Safrane Biturbo : la plus rare des Renault
Après 8 ans de production et 780 000 exemplaires fabriqués, la R25 cède sa place en 1992 à la Safrane en haut de la gamme Renault et sur les chaînes de fabrication de Sandouville (lire aussi : Safrane). Mais pour affronter la concurrence allemande, et remplacer dans les cœurs la 25 V6 Turbo (lire aussi: Renault 25 V6 Turbo), Renault doit proposer mieux que le V6 PRV 12 soupapes 3 litres de 170ch. La marque au losange est obsédée par l’Allemagne, sa qualité de fabrication et son marché depuis quelques années, et utilise souvent des sous-traitants allemands pour réaliser certaines de ses petites séries (R11 Zender, lire aussi Renault 11 Zender, Renault 19 Cabriolet fabriqué chez Karman, lire aussi Renault 19 Cabriolet). C’est donc tout naturellement qu’elle se tourne vers des prestataires allemands pour réaliser ce qui deviendra l’étendard de la marque : la Biturbo.
Ainsi, c’est Irmscher qui s’occupera des modifications de carrosserie et de l’assemblage, et Hartge (réputé pour ses préparations sur moteurs BMW) qui s’occupera du moteur, en partant de celui de l’Alpine A610 (un V6 3 litres poussé à 250ch). Cette solution devait être (selon les devis) moins chère qu’une solution interne, mais finalement les coûts de développement de la voiture explosèrent. Il fallut près de deux ans pour mettre au point la voiture, avec quelques difficultés chez Hartge, entraînant aussi la participation du Berex, le bureau d’étude d’Alpine pour régler le moteur. La puissance obtenu au départ était de 280 ch après l’adjonction de deux turbos, mais le moteur fut dégonflé à 268ch, la boîte de vitesse d’origine Renault n’étant pas capable d’encaisser plus même après avoir été renforcée. Difficile aussi de faire passer une telle puissance sur les seules roues avant. La Biturbo reçut donc la transmission intégrale de la Safrane V6i Quadra (4 roues motrices permanentes).

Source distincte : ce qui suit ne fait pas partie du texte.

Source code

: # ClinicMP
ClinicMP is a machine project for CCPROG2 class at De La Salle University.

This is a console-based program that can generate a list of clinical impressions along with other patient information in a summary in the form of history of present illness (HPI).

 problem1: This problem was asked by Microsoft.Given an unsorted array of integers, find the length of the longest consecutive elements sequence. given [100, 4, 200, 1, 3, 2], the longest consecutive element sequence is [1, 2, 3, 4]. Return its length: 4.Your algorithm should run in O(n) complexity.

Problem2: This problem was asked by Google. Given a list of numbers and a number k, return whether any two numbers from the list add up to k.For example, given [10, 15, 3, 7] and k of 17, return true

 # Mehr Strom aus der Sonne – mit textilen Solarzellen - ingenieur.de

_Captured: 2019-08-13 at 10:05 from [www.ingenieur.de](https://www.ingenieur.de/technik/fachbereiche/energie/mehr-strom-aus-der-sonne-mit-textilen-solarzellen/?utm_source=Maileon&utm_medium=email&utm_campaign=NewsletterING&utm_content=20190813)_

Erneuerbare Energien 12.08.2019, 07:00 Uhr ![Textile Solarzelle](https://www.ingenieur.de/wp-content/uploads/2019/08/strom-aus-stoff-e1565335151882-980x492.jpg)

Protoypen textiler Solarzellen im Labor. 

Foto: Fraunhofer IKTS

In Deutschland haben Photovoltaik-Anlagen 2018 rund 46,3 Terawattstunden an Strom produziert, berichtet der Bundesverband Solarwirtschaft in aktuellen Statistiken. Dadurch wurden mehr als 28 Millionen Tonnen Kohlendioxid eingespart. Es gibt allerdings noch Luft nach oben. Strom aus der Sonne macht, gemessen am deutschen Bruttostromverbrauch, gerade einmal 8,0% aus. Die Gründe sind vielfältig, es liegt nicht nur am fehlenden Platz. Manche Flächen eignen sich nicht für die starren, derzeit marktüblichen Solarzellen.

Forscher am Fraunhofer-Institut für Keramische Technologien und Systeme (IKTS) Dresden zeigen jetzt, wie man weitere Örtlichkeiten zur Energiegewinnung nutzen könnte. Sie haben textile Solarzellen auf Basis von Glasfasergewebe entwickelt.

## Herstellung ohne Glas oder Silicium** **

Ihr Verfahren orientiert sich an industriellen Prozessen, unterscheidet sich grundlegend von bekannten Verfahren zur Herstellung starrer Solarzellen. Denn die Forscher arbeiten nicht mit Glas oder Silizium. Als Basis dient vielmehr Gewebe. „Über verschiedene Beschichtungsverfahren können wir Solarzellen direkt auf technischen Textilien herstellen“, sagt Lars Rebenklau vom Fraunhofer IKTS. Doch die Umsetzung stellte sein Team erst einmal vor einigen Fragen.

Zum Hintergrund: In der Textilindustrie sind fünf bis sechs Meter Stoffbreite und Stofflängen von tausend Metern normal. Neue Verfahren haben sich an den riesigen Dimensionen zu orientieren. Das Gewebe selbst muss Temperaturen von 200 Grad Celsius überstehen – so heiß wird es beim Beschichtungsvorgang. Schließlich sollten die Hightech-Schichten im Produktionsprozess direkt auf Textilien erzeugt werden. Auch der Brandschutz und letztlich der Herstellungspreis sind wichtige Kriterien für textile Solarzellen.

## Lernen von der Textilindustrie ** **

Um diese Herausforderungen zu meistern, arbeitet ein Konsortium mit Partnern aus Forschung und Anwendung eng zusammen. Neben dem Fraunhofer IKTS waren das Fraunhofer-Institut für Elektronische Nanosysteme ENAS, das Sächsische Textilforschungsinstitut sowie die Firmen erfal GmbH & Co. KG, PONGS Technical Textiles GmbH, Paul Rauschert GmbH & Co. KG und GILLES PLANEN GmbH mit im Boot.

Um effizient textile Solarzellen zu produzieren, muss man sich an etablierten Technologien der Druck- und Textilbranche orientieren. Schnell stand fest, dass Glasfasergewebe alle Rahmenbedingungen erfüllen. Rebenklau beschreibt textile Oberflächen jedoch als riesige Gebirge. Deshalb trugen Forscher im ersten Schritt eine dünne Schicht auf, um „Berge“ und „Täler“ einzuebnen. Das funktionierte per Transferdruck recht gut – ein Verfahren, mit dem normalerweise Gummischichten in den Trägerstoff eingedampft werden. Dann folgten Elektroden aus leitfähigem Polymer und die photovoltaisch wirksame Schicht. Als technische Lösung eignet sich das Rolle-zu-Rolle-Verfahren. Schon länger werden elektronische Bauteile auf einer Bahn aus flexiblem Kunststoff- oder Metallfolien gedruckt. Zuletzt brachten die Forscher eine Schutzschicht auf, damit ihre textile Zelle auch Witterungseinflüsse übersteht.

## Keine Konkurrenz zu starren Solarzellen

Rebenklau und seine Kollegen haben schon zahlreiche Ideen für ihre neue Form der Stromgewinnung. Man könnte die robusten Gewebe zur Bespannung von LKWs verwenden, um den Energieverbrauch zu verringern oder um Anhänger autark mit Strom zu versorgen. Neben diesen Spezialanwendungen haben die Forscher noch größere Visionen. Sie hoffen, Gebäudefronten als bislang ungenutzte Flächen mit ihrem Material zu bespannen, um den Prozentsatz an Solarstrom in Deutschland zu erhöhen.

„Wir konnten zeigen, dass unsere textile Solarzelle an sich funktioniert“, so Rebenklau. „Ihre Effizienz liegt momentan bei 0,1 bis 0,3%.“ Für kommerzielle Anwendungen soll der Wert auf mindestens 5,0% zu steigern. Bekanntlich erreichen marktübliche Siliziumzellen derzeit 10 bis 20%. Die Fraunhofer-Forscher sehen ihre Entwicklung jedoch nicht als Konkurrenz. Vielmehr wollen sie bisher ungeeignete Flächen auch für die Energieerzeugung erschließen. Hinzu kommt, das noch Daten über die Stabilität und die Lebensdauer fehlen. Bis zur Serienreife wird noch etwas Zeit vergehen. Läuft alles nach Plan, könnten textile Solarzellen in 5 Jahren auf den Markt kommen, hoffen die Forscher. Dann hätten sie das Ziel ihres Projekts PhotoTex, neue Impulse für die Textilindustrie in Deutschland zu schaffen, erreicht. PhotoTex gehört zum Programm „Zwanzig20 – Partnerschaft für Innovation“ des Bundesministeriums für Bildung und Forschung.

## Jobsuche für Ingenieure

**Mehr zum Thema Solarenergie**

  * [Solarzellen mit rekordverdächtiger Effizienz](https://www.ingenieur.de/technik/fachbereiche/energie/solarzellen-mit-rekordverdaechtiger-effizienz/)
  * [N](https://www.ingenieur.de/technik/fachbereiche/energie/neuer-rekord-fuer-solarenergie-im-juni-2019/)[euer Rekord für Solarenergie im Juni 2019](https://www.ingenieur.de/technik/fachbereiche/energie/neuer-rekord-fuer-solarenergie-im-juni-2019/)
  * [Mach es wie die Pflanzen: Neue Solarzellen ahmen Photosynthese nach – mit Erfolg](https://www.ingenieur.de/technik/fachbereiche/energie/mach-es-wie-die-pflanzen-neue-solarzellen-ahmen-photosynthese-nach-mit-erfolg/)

Ainsi motorisée, et grâce à ses 4 roues motrices, la Safrane Biturbo avait une tenue de route royale dans un confort incroyable. Elle était proposée en deux finitions, RXE ou Baccara (et là cela devient le grand luxe), mais à un prix incroyable de 414 000 à 452 000 F, soit plus chère que ses concurrentes allemandes dotées de V8. Commercialisée de 1994 à 1996, seuls 806 exemplaires trouveront preneurs. Les clients fortunés préféraient souvent s’orienter vers des marques plus valorisantes. En outre, la Safrane, avec ses boucliers, sa sortie d’échappement et ses jantes 17 pouces, ne fait pas dans la discrétion, ce qui peut être pénalisant face à une telle clientèle. Renault s’attendait à de faibles volumes, ce qui avait motivé le recours à Hartge et Irmscher, mais pas à ce point là.
En 1994, Heuliez réalisa une version break de la Biturbo, baptisée Long Cours, qui n’était qu’un exercice de style, n’entrant jamais en production. Dommage car sa ligne était particulièrement réussie. Conservée dans la collection Heuliez, elle fût vendue lors de la faillite du constructeur des Deux-Sèvres (lire aussi: Renault Safrane Long Cours).
Ce record de vente fait de la Safrane la plus rare et la plus exclusive des Renault, tout en étant aussi la plus puissante et la plus rapide. On en trouve aujourd’hui entre 8 et 15 000 euros selon l’état et le kilométrage, mais sa rareté en fait un collector, et le prix des pièces peut vite la transformer en gouffre financier.
Une tentative de Laguna Biturbo, sur le même principe, fut proposé à Renault sans que la marque ne donne suite: avoir qu’une griffez « Biturbo » aurait eu de la gueule (lire aussi: Renault Laguna Biturbo).